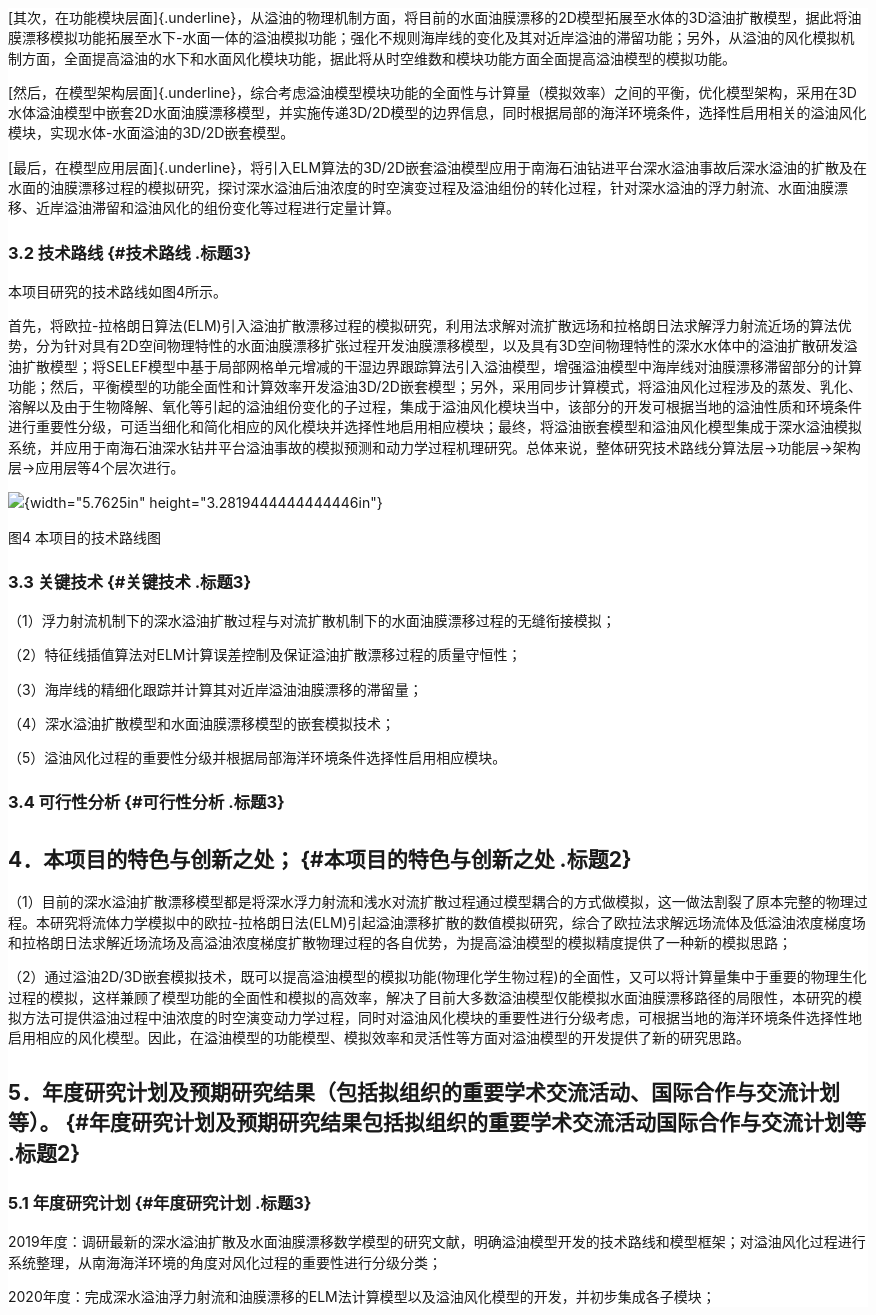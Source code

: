 [其次，在功能模块层面]{.underline}，从溢油的物理机制方面，将目前的水面油膜漂移的2D模型拓展至水体的3D溢油扩散模型，据此将油膜漂移模拟功能拓展至水下-水面一体的溢油模拟功能；强化不规则海岸线的变化及其对近岸溢油的滞留功能；另外，从溢油的风化模拟机制方面，全面提高溢油的水下和水面风化模块功能，据此将从时空维数和模块功能方面全面提高溢油模型的模拟功能。

[然后，在模型架构层面]{.underline}，综合考虑溢油模型模块功能的全面性与计算量（模拟效率）之间的平衡，优化模型架构，采用在3D水体溢油模型中嵌套2D水面油膜漂移模型，并实施传递3D/2D模型的边界信息，同时根据局部的海洋环境条件，选择性启用相关的溢油风化模块，实现水体-水面溢油的3D/2D嵌套模型。

[最后，在模型应用层面]{.underline}，将引入ELM算法的3D/2D嵌套溢油模型应用于南海石油钻进平台深水溢油事故后深水溢油的扩散及在水面的油膜漂移过程的模拟研究，探讨深水溢油后油浓度的时空演变过程及溢油组份的转化过程，针对深水溢油的浮力射流、水面油膜漂移、近岸溢油滞留和溢油风化的组份变化等过程进行定量计算。

### 3.2 技术路线 {#技术路线 .标题3}

本项目研究的技术路线如图4所示。

首先，将欧拉-拉格朗日算法(ELM)引入溢油扩散漂移过程的模拟研究，利用法求解对流扩散远场和拉格朗日法求解浮力射流近场的算法优势，分为针对具有2D空间物理特性的水面油膜漂移扩张过程开发油膜漂移模型，以及具有3D空间物理特性的深水水体中的溢油扩散研发溢油扩散模型；将SELEF模型中基于局部网格单元增减的干湿边界跟踪算法引入溢油模型，增强溢油模型中海岸线对油膜漂移滞留部分的计算功能；然后，平衡模型的功能全面性和计算效率开发溢油3D/2D嵌套模型；另外，采用同步计算模式，将溢油风化过程涉及的蒸发、乳化、溶解以及由于生物降解、氧化等引起的溢油组份变化的子过程，集成于溢油风化模块当中，该部分的开发可根据当地的溢油性质和环境条件进行重要性分级，可适当细化和简化相应的风化模块并选择性地启用相应模块；最终，将溢油嵌套模型和溢油风化模型集成于深水溢油模拟系统，并应用于南海石油深水钻井平台溢油事故的模拟预测和动力学过程机理研究。总体来说，整体研究技术路线分算法层→功能层→架构层→应用层等4个层次进行。

![](./media/image9.emf){width="5.7625in" height="3.2819444444444446in"}

图4 本项目的技术路线图

### 3.3 关键技术 {#关键技术 .标题3}

（1）浮力射流机制下的深水溢油扩散过程与对流扩散机制下的水面油膜漂移过程的无缝衔接模拟；

（2）特征线插值算法对ELM计算误差控制及保证溢油扩散漂移过程的质量守恒性；

（3）海岸线的精细化跟踪并计算其对近岸溢油油膜漂移的滞留量；

（4）深水溢油扩散模型和水面油膜漂移模型的嵌套模拟技术；

（5）溢油风化过程的重要性分级并根据局部海洋环境条件选择性启用相应模块。

### 3.4 可行性分析 {#可行性分析 .标题3}

## 4．本项目的特色与创新之处； {#本项目的特色与创新之处 .标题2}

（1）目前的深水溢油扩散漂移模型都是将深水浮力射流和浅水对流扩散过程通过模型耦合的方式做模拟，这一做法割裂了原本完整的物理过程。本研究将流体力学模拟中的欧拉-拉格朗日法(ELM)引起溢油漂移扩散的数值模拟研究，综合了欧拉法求解远场流体及低溢油浓度梯度场和拉格朗日法求解近场流场及高溢油浓度梯度扩散物理过程的各自优势，为提高溢油模型的模拟精度提供了一种新的模拟思路；

（2）通过溢油2D/3D嵌套模拟技术，既可以提高溢油模型的模拟功能(物理化学生物过程)的全面性，又可以将计算量集中于重要的物理生化过程的模拟，这样兼顾了模型功能的全面性和模拟的高效率，解决了目前大多数溢油模型仅能模拟水面油膜漂移路径的局限性，本研究的模拟方法可提供溢油过程中油浓度的时空演变动力学过程，同时对溢油风化模块的重要性进行分级考虑，可根据当地的海洋环境条件选择性地启用相应的风化模型。因此，在溢油模型的功能模型、模拟效率和灵活性等方面对溢油模型的开发提供了新的研究思路。

## 5．**年度研究计划及预期研究结果**（包括拟组织的重要学术交流活动、国际合作与交流计划等）。 {#年度研究计划及预期研究结果包括拟组织的重要学术交流活动国际合作与交流计划等 .标题2}

### 5.1 年度研究计划 {#年度研究计划 .标题3}

2019年度：调研最新的深水溢油扩散及水面油膜漂移数学模型的研究文献，明确溢油模型开发的技术路线和模型框架；对溢油风化过程进行系统整理，从南海海洋环境的角度对风化过程的重要性进行分级分类；

2020年度：完成深水溢油浮力射流和油膜漂移的ELM法计算模型以及溢油风化模型的开发，并初步集成各子模块；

#####

▸ What you should do:
Quote every record above exactly, leaving out the pictures.

▸ Solution to this task:
Source code

: [其次，在功能模块层面]{.underline}，从溢油的物理机制方面，将目前的水面油膜漂移的2D模型拓展至水体的3D溢油扩散模型，据此将油膜漂移模拟功能拓展至水下-水面一体的溢油模拟功能；强化不规则海岸线的变化及其对近岸溢油的滞留功能；另外，从溢油的风化模拟机制方面，全面提高溢油的水下和水面风化模块功能，据此将从时空维数和模块功能方面全面提高溢油模型的模拟功能。

[然后，在模型架构层面]{.underline}，综合考虑溢油模型模块功能的全面性与计算量（模拟效率）之间的平衡，优化模型架构，采用在3D水体溢油模型中嵌套2D水面油膜漂移模型，并实施传递3D/2D模型的边界信息，同时根据局部的海洋环境条件，选择性启用相关的溢油风化模块，实现水体-水面溢油的3D/2D嵌套模型。

[最后，在模型应用层面]{.underline}，将引入ELM算法的3D/2D嵌套溢油模型应用于南海石油钻进平台深水溢油事故后深水溢油的扩散及在水面的油膜漂移过程的模拟研究，探讨深水溢油后油浓度的时空演变过程及溢油组份的转化过程，针对深水溢油的浮力射流、水面油膜漂移、近岸溢油滞留和溢油风化的组份变化等过程进行定量计算。

### 3.2 技术路线 {#技术路线 .标题3}

本项目研究的技术路线如图4所示。

首先，将欧拉-拉格朗日算法(ELM)引入溢油扩散漂移过程的模拟研究，利用法求解对流扩散远场和拉格朗日法求解浮力射流近场的算法优势，分为针对具有2D空间物理特性的水面油膜漂移扩张过程开发油膜漂移模型，以及具有3D空间物理特性的深水水体中的溢油扩散研发溢油扩散模型；将SELEF模型中基于局部网格单元增减的干湿边界跟踪算法引入溢油模型，增强溢油模型中海岸线对油膜漂移滞留部分的计算功能；然后，平衡模型的功能全面性和计算效率开发溢油3D/2D嵌套模型；另外，采用同步计算模式，将溢油风化过程涉及的蒸发、乳化、溶解以及由于生物降解、氧化等引起的溢油组份变化的子过程，集成于溢油风化模块当中，该部分的开发可根据当地的溢油性质和环境条件进行重要性分级，可适当细化和简化相应的风化模块并选择性地启用相应模块；最终，将溢油嵌套模型和溢油风化模型集成于深水溢油模拟系统，并应用于南海石油深水钻井平台溢油事故的模拟预测和动力学过程机理研究。总体来说，整体研究技术路线分算法层→功能层→架构层→应用层等4个层次进行。

![](./media/image9.emf){width="5.7625in" height="3.2819444444444446in"}

图4 本项目的技术路线图

### 3.3 关键技术 {#关键技术 .标题3}

（1）浮力射流机制下的深水溢油扩散过程与对流扩散机制下的水面油膜漂移过程的无缝衔接模拟；

（2）特征线插值算法对ELM计算误差控制及保证溢油扩散漂移过程的质量守恒性；

（3）海岸线的精细化跟踪并计算其对近岸溢油油膜漂移的滞留量；

（4）深水溢油扩散模型和水面油膜漂移模型的嵌套模拟技术；

（5）溢油风化过程的重要性分级并根据局部海洋环境条件选择性启用相应模块。

### 3.4 可行性分析 {#可行性分析 .标题3}

## 4．本项目的特色与创新之处； {#本项目的特色与创新之处 .标题2}

（1）目前的深水溢油扩散漂移模型都是将深水浮力射流和浅水对流扩散过程通过模型耦合的方式做模拟，这一做法割裂了原本完整的物理过程。本研究将流体力学模拟中的欧拉-拉格朗日法(ELM)引起溢油漂移扩散的数值模拟研究，综合了欧拉法求解远场流体及低溢油浓度梯度场和拉格朗日法求解近场流场及高溢油浓度梯度扩散物理过程的各自优势，为提高溢油模型的模拟精度提供了一种新的模拟思路；

（2）通过溢油2D/3D嵌套模拟技术，既可以提高溢油模型的模拟功能(物理化学生物过程)的全面性，又可以将计算量集中于重要的物理生化过程的模拟，这样兼顾了模型功能的全面性和模拟的高效率，解决了目前大多数溢油模型仅能模拟水面油膜漂移路径的局限性，本研究的模拟方法可提供溢油过程中油浓度的时空演变动力学过程，同时对溢油风化模块的重要性进行分级考虑，可根据当地的海洋环境条件选择性地启用相应的风化模型。因此，在溢油模型的功能模型、模拟效率和灵活性等方面对溢油模型的开发提供了新的研究思路。

## 5．**年度研究计划及预期研究结果**（包括拟组织的重要学术交流活动、国际合作与交流计划等）。 {#年度研究计划及预期研究结果包括拟组织的重要学术交流活动国际合作与交流计划等 .标题2}

### 5.1 年度研究计划 {#年度研究计划 .标题3}

2019年度：调研最新的深水溢油扩散及水面油膜漂移数学模型的研究文献，明确溢油模型开发的技术路线和模型框架；对溢油风化过程进行系统整理，从南海海洋环境的角度对风化过程的重要性进行分级分类；

2020年度：完成深水溢油浮力射流和油膜漂移的ELM法计算模型以及溢油风化模型的开发，并初步集成各子模块；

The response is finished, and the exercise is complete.